Temos, ainda, o tema da segurança e da defesa, o qual é absolutamente crítico. A UE vive num clima de tensão geopolítica evidente, alimentado por conflitos explícitos no Oriente Médio, no Norte de África e na Europa de Leste. Neste particular, o tema da relação com a Rússia deve ser encarado com muita seriedade já que este se constitui como uma forte ameaça ao nosso modo de vida. Por outro lado, as alterações climáticas colocam a União como potencial destino de milhões de migrantes, para os quais não temos, pura e simplesmente, qualquer solução. Este entorno exige da parte da UE uma estratégia clara, assente em medidas robustas que possam assegurar a nossa segurança. A pertença de vários países da União à Organização do Tratado do Atlântico Norte serve como um importante seguro de vida. No entanto, nem isto nos deve descansar pois os Estados Unidos, nosso principal aliado militar, já avisaram repetidas vezes para a necessidade de aumentar o orçamento de defesa da Europa. Este apelo é tão mais importante quando enfrentamos, adicionalmente, uma série de ameaças não-tradicionais, onde se incluem o terrorismo, os ataques cibernéticos e a guerra híbrida.

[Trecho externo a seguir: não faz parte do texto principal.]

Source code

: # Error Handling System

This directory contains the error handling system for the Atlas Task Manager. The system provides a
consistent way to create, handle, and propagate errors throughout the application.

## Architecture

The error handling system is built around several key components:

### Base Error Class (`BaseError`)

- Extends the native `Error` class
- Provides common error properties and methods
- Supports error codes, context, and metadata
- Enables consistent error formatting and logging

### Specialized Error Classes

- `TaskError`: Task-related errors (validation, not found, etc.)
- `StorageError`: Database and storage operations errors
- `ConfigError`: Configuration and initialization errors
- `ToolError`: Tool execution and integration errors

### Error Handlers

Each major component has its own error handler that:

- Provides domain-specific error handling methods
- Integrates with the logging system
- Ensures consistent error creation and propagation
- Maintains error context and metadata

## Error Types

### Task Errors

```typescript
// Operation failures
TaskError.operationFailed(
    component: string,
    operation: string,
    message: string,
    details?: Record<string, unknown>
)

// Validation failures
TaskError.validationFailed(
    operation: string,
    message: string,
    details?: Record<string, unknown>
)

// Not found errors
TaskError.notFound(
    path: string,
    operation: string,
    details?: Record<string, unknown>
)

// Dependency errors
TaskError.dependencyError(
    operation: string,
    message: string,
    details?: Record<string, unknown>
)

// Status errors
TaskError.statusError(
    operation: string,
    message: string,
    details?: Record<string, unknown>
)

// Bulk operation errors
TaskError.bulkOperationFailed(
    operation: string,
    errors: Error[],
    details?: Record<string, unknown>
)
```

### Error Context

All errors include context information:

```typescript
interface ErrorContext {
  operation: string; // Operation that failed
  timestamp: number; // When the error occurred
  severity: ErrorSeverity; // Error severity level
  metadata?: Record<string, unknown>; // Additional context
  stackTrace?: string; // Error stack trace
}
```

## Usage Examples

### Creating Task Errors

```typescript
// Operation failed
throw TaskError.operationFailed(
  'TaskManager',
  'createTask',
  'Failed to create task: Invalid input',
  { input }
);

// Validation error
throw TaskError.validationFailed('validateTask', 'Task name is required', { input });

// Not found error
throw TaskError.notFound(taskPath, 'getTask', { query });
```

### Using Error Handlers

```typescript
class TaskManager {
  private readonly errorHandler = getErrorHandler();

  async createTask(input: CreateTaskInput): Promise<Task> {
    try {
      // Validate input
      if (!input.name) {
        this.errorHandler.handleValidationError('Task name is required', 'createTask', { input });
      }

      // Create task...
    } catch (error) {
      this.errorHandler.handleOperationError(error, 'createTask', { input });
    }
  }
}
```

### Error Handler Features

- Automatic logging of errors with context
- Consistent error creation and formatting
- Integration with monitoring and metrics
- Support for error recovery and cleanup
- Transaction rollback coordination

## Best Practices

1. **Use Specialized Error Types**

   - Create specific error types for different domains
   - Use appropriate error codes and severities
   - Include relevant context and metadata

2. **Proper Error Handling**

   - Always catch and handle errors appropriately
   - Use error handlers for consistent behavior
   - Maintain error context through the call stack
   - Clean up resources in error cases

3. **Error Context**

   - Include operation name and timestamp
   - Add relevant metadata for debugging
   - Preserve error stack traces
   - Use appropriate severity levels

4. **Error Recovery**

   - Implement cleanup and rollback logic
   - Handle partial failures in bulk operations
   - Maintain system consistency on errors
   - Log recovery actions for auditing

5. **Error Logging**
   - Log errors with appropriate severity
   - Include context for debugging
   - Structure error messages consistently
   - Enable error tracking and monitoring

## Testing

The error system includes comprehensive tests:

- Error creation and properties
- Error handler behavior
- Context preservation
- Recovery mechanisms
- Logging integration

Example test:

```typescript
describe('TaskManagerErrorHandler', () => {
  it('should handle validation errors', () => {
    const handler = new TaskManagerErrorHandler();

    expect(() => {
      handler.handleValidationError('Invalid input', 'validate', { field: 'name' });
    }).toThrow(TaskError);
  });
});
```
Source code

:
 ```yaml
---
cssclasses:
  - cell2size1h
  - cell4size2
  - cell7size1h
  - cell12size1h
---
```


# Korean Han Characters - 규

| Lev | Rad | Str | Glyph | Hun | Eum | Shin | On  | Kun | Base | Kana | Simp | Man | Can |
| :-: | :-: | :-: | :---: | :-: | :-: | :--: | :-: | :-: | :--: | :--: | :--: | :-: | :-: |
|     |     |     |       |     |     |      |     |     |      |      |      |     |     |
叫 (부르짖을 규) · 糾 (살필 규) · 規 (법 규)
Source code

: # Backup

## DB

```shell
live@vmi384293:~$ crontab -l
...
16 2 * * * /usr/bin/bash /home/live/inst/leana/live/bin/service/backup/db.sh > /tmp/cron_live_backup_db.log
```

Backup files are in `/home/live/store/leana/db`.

O que podemos, então, concluir? A UE corre o risco de se tornar irrelevante se não se conseguir adaptar de forma eficaz à Nova Ordem Mundial. De facto, a concorrência económica crescente, as velhas divisões políticas internas e os novos desafios de segurança representam riscos significativos para o nosso futuro colectivo. Para responder afirmativamente aos mesmos, é preciso fortalecer a nossa resiliência económica, criar uma maior coesão política e refundar o nosso pensamento em matéria de defesa e segurança. Só assim a UE poderá, eventualmente, continuar a ter um papel vital na formação do futuro global. Seremos nós capazes de cumprir tal desiderato?
NOTA: Este artigo apenas expressa a opinião do seu autor, não representando a posição das entidades com as quais colabora.